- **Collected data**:
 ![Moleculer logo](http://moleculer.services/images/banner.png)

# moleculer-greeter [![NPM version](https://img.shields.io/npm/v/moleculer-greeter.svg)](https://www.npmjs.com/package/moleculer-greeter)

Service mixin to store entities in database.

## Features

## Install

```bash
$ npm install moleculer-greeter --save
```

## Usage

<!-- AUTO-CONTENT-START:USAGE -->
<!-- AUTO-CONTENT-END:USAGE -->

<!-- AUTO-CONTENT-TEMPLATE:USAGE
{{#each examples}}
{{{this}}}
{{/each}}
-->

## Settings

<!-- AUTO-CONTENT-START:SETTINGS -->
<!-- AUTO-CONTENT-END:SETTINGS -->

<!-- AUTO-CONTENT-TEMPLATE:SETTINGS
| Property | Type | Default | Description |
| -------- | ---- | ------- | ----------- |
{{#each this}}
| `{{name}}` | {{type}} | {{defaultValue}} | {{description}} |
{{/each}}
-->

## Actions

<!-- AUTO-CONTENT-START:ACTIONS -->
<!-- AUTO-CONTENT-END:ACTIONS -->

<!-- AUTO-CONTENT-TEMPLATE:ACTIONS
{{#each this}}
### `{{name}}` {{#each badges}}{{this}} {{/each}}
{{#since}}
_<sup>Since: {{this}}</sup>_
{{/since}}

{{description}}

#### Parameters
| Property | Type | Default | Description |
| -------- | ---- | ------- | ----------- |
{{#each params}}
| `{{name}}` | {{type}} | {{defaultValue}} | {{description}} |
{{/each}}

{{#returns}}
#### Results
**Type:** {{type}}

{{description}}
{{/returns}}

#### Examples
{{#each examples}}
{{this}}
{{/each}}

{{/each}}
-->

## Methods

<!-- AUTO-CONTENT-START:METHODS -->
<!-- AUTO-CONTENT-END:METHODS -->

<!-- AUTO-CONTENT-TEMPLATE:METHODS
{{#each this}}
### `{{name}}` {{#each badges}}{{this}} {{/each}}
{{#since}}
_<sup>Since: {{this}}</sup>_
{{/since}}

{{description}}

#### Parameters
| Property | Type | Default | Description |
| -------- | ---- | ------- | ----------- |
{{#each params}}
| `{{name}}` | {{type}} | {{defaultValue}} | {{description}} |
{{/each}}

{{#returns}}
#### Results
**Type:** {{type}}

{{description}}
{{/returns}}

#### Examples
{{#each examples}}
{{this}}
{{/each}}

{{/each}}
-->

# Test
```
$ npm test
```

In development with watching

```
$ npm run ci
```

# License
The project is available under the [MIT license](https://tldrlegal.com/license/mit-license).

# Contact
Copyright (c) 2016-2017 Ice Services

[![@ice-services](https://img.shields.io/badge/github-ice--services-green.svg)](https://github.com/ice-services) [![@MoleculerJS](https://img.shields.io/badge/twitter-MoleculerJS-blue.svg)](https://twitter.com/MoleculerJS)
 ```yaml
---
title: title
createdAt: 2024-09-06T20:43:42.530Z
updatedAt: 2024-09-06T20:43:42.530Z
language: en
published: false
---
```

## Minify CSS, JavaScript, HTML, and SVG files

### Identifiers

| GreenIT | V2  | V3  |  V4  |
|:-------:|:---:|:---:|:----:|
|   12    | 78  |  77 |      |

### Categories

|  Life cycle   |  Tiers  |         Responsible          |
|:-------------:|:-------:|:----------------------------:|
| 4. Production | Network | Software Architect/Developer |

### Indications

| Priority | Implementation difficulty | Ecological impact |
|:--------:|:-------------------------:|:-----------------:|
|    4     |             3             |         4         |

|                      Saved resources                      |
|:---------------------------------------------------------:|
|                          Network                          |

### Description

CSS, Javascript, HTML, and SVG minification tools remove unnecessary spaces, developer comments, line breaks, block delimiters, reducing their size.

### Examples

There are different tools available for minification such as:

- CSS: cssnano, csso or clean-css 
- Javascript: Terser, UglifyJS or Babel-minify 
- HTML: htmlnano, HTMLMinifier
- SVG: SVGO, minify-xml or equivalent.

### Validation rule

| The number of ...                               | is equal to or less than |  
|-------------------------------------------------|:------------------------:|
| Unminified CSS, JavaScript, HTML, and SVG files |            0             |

- **Exercise**: Would you restate the records word for word?

- **Response for this exercise**:
 ![Moleculer logo](http://moleculer.services/images/banner.png)

# moleculer-greeter [![NPM version](https://img.shields.io/npm/v/moleculer-greeter.svg)](https://www.npmjs.com/package/moleculer-greeter)

Service mixin to store entities in database.

## Features

## Install

```bash
$ npm install moleculer-greeter --save
```

## Usage

<!-- AUTO-CONTENT-START:USAGE -->
<!-- AUTO-CONTENT-END:USAGE -->

<!-- AUTO-CONTENT-TEMPLATE:USAGE
{{#each examples}}
{{{this}}}
{{/each}}
-->

## Settings

<!-- AUTO-CONTENT-START:SETTINGS -->
<!-- AUTO-CONTENT-END:SETTINGS -->

<!-- AUTO-CONTENT-TEMPLATE:SETTINGS
| Property | Type | Default | Description |
| -------- | ---- | ------- | ----------- |
{{#each this}}
| `{{name}}` | {{type}} | {{defaultValue}} | {{description}} |
{{/each}}
-->

## Actions

<!-- AUTO-CONTENT-START:ACTIONS -->
<!-- AUTO-CONTENT-END:ACTIONS -->

<!-- AUTO-CONTENT-TEMPLATE:ACTIONS
{{#each this}}
### `{{name}}` {{#each badges}}{{this}} {{/each}}
{{#since}}
_<sup>Since: {{this}}</sup>_
{{/since}}

{{description}}

#### Parameters
| Property | Type | Default | Description |
| -------- | ---- | ------- | ----------- |
{{#each params}}
| `{{name}}` | {{type}} | {{defaultValue}} | {{description}} |
{{/each}}

{{#returns}}
#### Results
**Type:** {{type}}

{{description}}
{{/returns}}

#### Examples
{{#each examples}}
{{this}}
{{/each}}

{{/each}}
-->

## Methods

<!-- AUTO-CONTENT-START:METHODS -->
<!-- AUTO-CONTENT-END:METHODS -->

<!-- AUTO-CONTENT-TEMPLATE:METHODS
{{#each this}}
### `{{name}}` {{#each badges}}{{this}} {{/each}}
{{#since}}
_<sup>Since: {{this}}</sup>_
{{/since}}

{{description}}

#### Parameters
| Property | Type | Default | Description |
| -------- | ---- | ------- | ----------- |
{{#each params}}
| `{{name}}` | {{type}} | {{defaultValue}} | {{description}} |
{{/each}}

{{#returns}}
#### Results
**Type:** {{type}}

{{description}}
{{/returns}}

#### Examples
{{#each examples}}
{{this}}
{{/each}}

{{/each}}
-->

# Test
```
$ npm test
```

In development with watching

```
$ npm run ci
```

# License
The project is available under the [MIT license](https://tldrlegal.com/license/mit-license).

# Contact
Copyright (c) 2016-2017 Ice Services

[![@ice-services](https://img.shields.io/badge/github-ice--services-green.svg)](https://github.com/ice-services) [![@MoleculerJS](https://img.shields.io/badge/twitter-MoleculerJS-blue.svg)](https://twitter.com/MoleculerJS)
 ```yaml
---
title: title
createdAt: 2024-09-06T20:43:42.530Z
updatedAt: 2024-09-06T20:43:42.530Z
language: en
published: false
---
```

## Minify CSS, JavaScript, HTML, and SVG files

### Identifiers

| GreenIT | V2  | V3  |  V4  |
|:-------:|:---:|:---:|:----:|
|   12    | 78  |  77 |      |

### Categories

|  Life cycle   |  Tiers  |         Responsible          |
|:-------------:|:-------:|:----------------------------:|
| 4. Production | Network | Software Architect/Developer |

### Indications

| Priority | Implementation difficulty | Ecological impact |
|:--------:|:-------------------------:|:-----------------:|
|    4     |             3             |         4         |

|                      Saved resources                      |
|:---------------------------------------------------------:|
|                          Network                          |

### Description

CSS, Javascript, HTML, and SVG minification tools remove unnecessary spaces, developer comments, line breaks, block delimiters, reducing their size.

### Examples

There are different tools available for minification such as:

- CSS: cssnano, csso or clean-css 
- Javascript: Terser, UglifyJS or Babel-minify 
- HTML: htmlnano, HTMLMinifier
- SVG: SVGO, minify-xml or equivalent.

### Validation rule

| The number of ...                               | is equal to or less than |  
|-------------------------------------------------|:------------------------:|
| Unminified CSS, JavaScript, HTML, and SVG files |            0             |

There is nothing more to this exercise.